=== Information ===

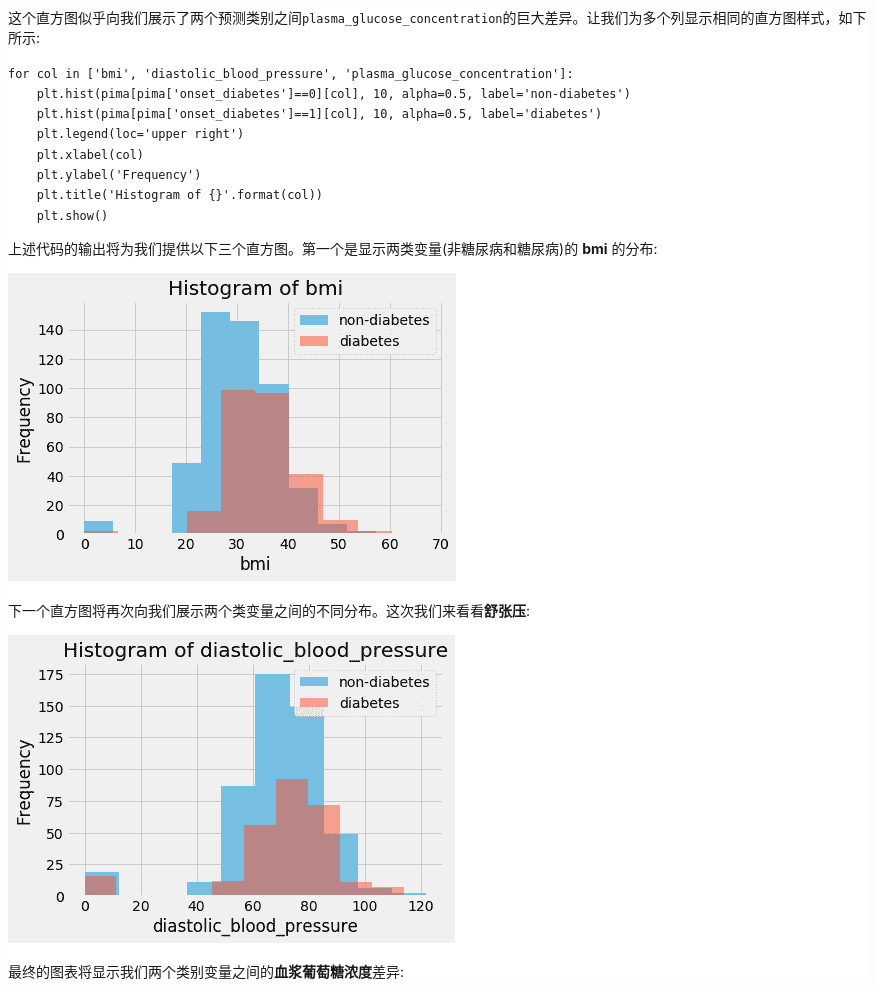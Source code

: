 这个直方图似乎向我们展示了两个预测类别之间`plasma_glucose_concentration`的巨大差异。让我们为多个列显示相同的直方图样式，如下所示:

```
for col in ['bmi', 'diastolic_blood_pressure', 'plasma_glucose_concentration']:
    plt.hist(pima[pima['onset_diabetes']==0][col], 10, alpha=0.5, label='non-diabetes')
    plt.hist(pima[pima['onset_diabetes']==1][col], 10, alpha=0.5, label='diabetes')
    plt.legend(loc='upper right')
    plt.xlabel(col)
    plt.ylabel('Frequency')
    plt.title('Histogram of {}'.format(col))
    plt.show()
```

上述代码的输出将为我们提供以下三个直方图。第一个是显示两类变量(非糖尿病和糖尿病)的 **bmi** 的分布:

![](img/b05cd7b9-0005-471d-84da-5e8d3d8320e3.png)

下一个直方图将再次向我们展示两个类变量之间的不同分布。这次我们来看看**舒张压**:

![](img/1eb28f27-66a3-4265-af6d-13dbbfef4a20.png)

最终的图表将显示我们两个类别变量之间的**血浆葡萄糖浓度**差异:
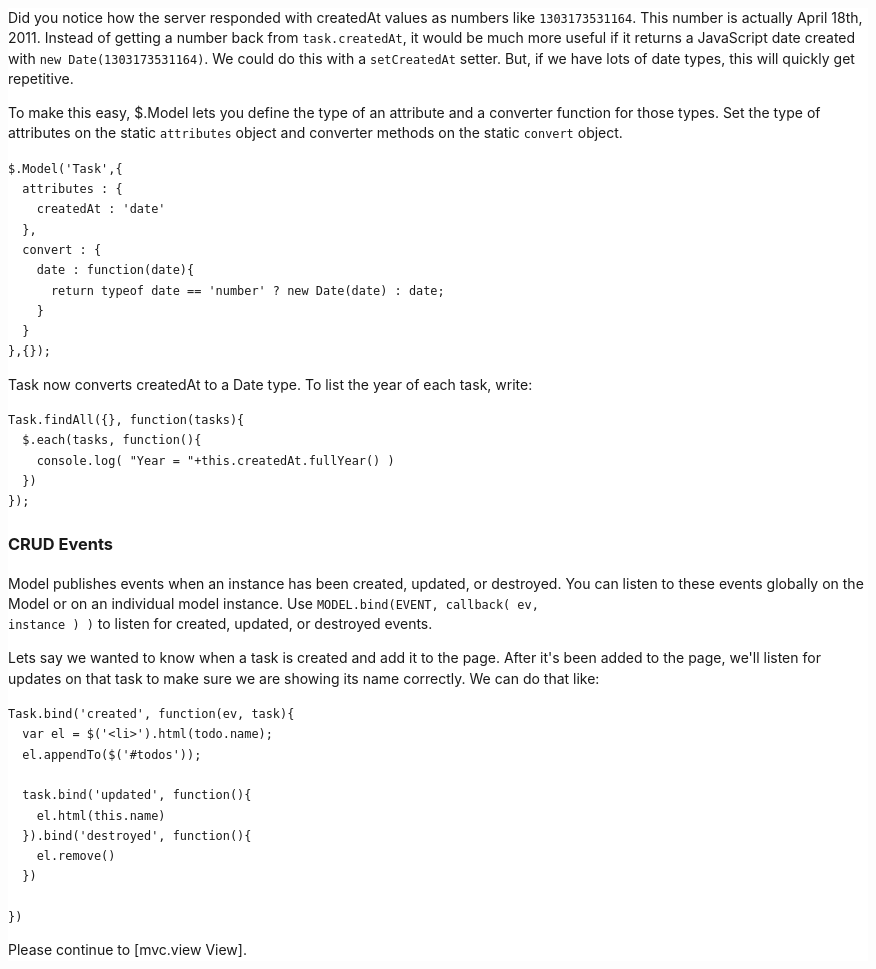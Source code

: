 Did you notice how the server responded with createdAt values as numbers like <code>1303173531164</code>.  This number is actually April 18th, 2011.  Instead of getting a number back from <code>task.createdAt</code>, it would be much more useful if it returns a JavaScript date created with <code>new Date(1303173531164)</code>.  We could do this with a <code>setCreatedAt</code> setter.  But, if we have lots of date types, this will quickly get repetitive.  

To make this easy, $.Model lets you define the type of an attribute and a converter function for those types.  Set the type of attributes on the static <code>attributes</code> object and converter methods on the static <code>convert</code> object.

    $.Model('Task',{
      attributes : {
        createdAt : 'date'
      },
      convert : {
        date : function(date){
          return typeof date == 'number' ? new Date(date) : date;
        }
      }
    },{});

Task now converts createdAt to a Date type.  To list the year of each task, write:

    Task.findAll({}, function(tasks){
      $.each(tasks, function(){
        console.log( "Year = "+this.createdAt.fullYear() )
      })
    });


### CRUD Events

Model publishes events when an instance has been created, updated, or destroyed. You can listen to these events globally on the Model or on an individual model instance. Use <code>MODEL.bind(EVENT, callback( ev, instance ) )</code> to listen for created, updated, or destroyed events.

Lets say we wanted to know when a task is created and add it to the page. After it's been added to the page, we'll listen for updates on that task to make sure we are showing its name correctly.  We can do that like:

    Task.bind('created', function(ev, task){
      var el = $('<li>').html(todo.name);
      el.appendTo($('#todos'));
      
      task.bind('updated', function(){
        el.html(this.name)
      }).bind('destroyed', function(){
        el.remove()
      })

    })
    
 Please continue to [mvc.view View].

===

Your assignment
Lines that contain "attributes" should be pulled from the entries above and reported.

Your solution
To make this easy, $.Model lets you define the type of an attribute and a converter function for those types.  Set the type of attributes on the static <code>attributes</code> object and converter methods on the static <code>convert</code> object.
      attributes : {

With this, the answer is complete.